---------- Data provided ----------

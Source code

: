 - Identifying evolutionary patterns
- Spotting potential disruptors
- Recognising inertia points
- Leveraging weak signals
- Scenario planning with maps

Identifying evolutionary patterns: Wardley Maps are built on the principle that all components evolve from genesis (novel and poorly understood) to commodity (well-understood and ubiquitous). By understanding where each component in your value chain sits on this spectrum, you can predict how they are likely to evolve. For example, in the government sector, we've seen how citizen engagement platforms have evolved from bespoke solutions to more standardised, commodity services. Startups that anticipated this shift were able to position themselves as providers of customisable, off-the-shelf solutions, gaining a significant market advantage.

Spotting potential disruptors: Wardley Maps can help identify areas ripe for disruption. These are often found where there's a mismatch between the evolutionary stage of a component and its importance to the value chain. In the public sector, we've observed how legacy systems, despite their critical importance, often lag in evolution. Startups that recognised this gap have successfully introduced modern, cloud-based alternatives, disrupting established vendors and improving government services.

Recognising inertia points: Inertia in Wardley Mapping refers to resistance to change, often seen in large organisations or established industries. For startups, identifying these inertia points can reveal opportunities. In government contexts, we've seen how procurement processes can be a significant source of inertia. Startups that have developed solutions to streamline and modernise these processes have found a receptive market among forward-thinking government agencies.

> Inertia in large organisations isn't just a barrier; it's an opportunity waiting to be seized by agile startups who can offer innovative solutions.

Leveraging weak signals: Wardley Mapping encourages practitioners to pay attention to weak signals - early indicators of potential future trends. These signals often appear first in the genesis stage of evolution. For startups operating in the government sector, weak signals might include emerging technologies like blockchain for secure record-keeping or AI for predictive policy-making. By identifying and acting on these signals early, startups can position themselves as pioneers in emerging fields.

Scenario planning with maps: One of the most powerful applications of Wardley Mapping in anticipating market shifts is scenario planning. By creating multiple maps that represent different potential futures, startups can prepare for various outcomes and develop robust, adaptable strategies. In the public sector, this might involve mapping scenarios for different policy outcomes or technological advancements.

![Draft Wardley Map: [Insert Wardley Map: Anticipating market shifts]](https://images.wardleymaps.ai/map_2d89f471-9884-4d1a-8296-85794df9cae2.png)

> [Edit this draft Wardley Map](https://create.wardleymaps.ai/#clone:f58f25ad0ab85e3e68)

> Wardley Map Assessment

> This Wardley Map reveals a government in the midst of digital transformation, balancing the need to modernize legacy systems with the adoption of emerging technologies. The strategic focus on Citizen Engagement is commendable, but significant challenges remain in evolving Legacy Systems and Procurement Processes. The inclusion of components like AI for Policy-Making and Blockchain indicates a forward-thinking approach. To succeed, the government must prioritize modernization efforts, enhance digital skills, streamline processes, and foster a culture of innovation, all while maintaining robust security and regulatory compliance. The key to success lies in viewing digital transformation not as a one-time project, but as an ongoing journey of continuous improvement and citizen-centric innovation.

----------

What is being asked –
Wherever the word "signals" appears in the data, return the whole line.

Finished task –
- Leveraging weak signals
Leveraging weak signals: Wardley Mapping encourages practitioners to pay attention to weak signals - early indicators of potential future trends. These signals often appear first in the genesis stage of evolution. For startups operating in the government sector, weak signals might include emerging technologies like blockchain for secure record-keeping or AI for predictive policy-making. By identifying and acting on these signals early, startups can position themselves as pioneers in emerging fields.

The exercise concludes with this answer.